ABOUT THIS EXERCISE |
Take every line from the material that has the word "await" in it.

WORKING DATA |
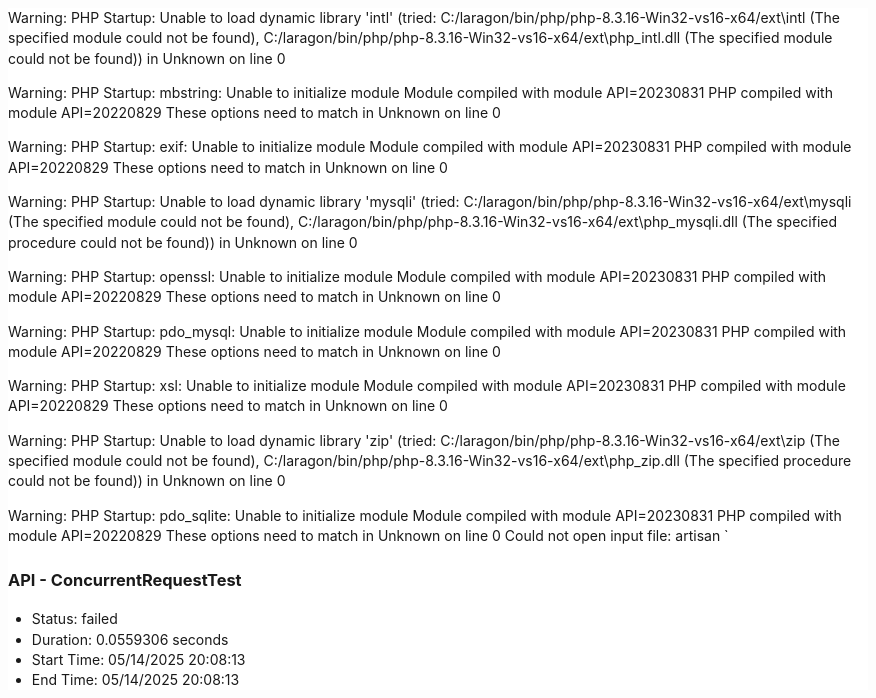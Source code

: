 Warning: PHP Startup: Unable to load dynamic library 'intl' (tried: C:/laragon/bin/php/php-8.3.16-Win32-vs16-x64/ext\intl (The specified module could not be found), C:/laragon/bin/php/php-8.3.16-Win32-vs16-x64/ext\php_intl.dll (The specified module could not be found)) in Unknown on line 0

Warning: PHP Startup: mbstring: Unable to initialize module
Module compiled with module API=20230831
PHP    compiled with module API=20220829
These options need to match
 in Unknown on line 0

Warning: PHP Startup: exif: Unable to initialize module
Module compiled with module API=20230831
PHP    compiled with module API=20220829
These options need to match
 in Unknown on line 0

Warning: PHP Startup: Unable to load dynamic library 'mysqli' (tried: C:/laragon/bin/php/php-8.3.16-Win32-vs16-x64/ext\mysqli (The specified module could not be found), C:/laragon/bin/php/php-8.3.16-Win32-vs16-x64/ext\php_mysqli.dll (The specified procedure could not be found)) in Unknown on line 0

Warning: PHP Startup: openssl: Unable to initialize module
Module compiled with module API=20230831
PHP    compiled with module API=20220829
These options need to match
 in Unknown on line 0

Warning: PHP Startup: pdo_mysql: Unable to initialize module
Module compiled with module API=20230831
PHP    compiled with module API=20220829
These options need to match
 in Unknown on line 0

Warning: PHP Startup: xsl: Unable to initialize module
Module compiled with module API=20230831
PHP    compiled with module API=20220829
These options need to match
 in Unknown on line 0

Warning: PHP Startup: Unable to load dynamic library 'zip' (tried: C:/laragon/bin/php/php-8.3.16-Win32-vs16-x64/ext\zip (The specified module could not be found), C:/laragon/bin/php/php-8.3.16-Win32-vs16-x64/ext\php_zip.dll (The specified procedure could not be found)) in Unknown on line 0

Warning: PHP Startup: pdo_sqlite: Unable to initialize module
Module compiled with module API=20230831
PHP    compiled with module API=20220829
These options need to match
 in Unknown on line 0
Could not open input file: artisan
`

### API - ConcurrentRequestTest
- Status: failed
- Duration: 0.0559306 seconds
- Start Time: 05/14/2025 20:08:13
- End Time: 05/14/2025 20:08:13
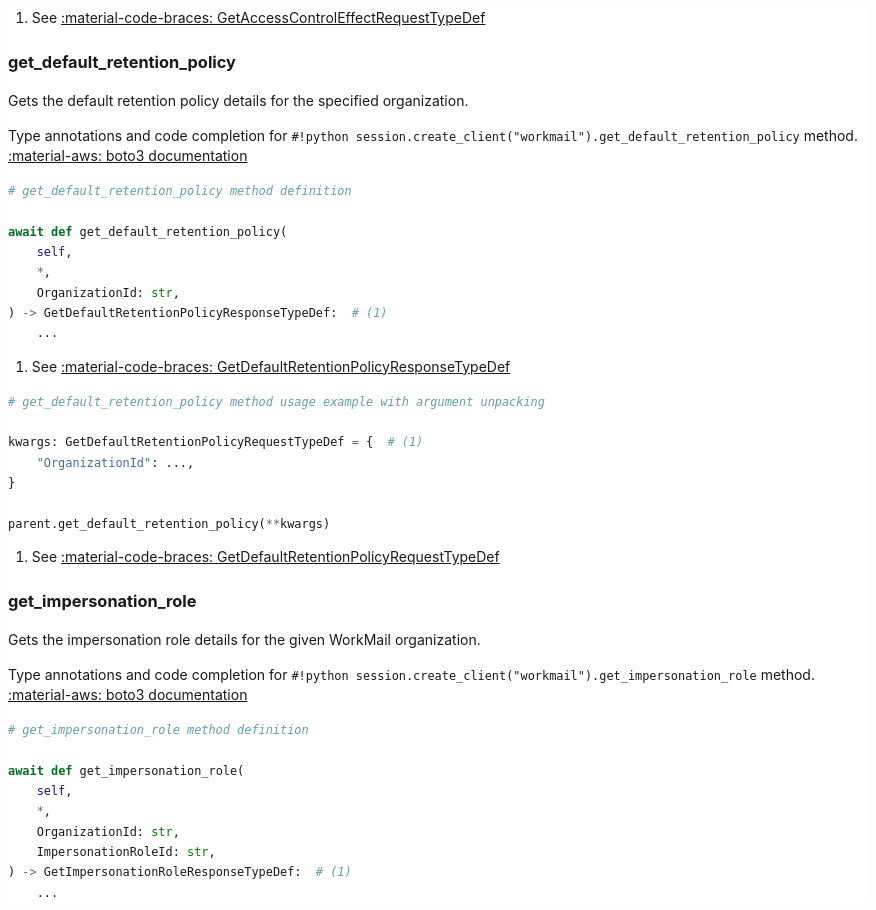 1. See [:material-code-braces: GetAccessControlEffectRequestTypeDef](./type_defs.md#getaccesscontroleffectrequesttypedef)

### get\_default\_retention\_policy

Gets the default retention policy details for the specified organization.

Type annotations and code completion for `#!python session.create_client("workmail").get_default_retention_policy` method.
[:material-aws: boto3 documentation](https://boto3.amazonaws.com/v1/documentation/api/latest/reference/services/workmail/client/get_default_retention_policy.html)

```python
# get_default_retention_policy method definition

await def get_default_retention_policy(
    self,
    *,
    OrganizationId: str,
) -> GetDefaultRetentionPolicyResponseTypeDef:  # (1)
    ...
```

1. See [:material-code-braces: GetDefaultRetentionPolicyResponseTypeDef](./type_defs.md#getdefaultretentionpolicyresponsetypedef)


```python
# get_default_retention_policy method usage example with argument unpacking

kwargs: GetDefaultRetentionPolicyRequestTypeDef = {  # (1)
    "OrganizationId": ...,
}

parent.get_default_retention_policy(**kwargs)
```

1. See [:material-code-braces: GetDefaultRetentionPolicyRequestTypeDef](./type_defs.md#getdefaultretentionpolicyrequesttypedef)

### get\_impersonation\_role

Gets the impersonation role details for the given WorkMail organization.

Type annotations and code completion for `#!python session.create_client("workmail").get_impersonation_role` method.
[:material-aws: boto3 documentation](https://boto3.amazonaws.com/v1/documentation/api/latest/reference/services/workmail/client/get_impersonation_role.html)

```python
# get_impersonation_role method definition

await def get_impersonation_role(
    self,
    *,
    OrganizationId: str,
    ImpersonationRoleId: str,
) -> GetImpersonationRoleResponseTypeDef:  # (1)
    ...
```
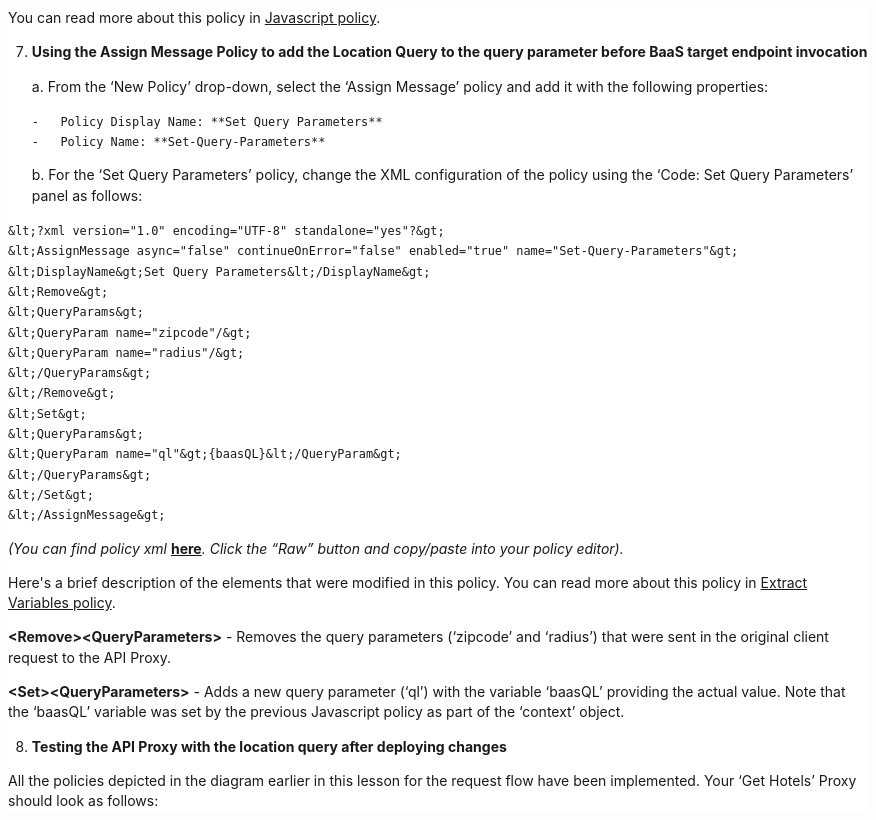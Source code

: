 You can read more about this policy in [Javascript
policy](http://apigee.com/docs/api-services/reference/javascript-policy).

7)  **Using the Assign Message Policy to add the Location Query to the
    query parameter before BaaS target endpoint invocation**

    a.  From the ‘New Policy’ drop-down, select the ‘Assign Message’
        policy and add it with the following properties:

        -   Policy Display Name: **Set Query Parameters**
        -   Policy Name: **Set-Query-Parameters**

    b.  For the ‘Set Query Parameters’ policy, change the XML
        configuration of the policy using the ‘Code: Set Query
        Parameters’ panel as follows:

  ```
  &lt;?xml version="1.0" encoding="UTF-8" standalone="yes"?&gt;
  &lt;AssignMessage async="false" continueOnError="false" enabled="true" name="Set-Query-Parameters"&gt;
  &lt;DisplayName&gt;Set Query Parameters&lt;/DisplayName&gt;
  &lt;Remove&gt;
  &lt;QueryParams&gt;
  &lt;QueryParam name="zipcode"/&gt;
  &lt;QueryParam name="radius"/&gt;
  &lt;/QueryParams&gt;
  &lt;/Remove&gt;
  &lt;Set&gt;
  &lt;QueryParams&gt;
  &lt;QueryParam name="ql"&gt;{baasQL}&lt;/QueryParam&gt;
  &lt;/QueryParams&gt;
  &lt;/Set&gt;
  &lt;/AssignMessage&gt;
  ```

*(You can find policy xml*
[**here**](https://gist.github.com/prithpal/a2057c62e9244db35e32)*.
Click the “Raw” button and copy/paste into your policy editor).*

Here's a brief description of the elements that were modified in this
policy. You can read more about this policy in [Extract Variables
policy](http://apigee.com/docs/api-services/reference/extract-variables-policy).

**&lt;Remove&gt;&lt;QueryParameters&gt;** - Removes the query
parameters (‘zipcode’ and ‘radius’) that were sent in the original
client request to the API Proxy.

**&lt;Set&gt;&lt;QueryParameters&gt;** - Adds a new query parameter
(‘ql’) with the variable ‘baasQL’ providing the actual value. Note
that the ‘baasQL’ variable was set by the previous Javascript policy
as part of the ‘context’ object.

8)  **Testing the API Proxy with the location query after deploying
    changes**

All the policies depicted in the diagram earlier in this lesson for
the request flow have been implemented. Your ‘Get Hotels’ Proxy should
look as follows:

SOLUTION FOR THIS EXERCISE |
await def get_default_retention_policy(
await def get_impersonation_role(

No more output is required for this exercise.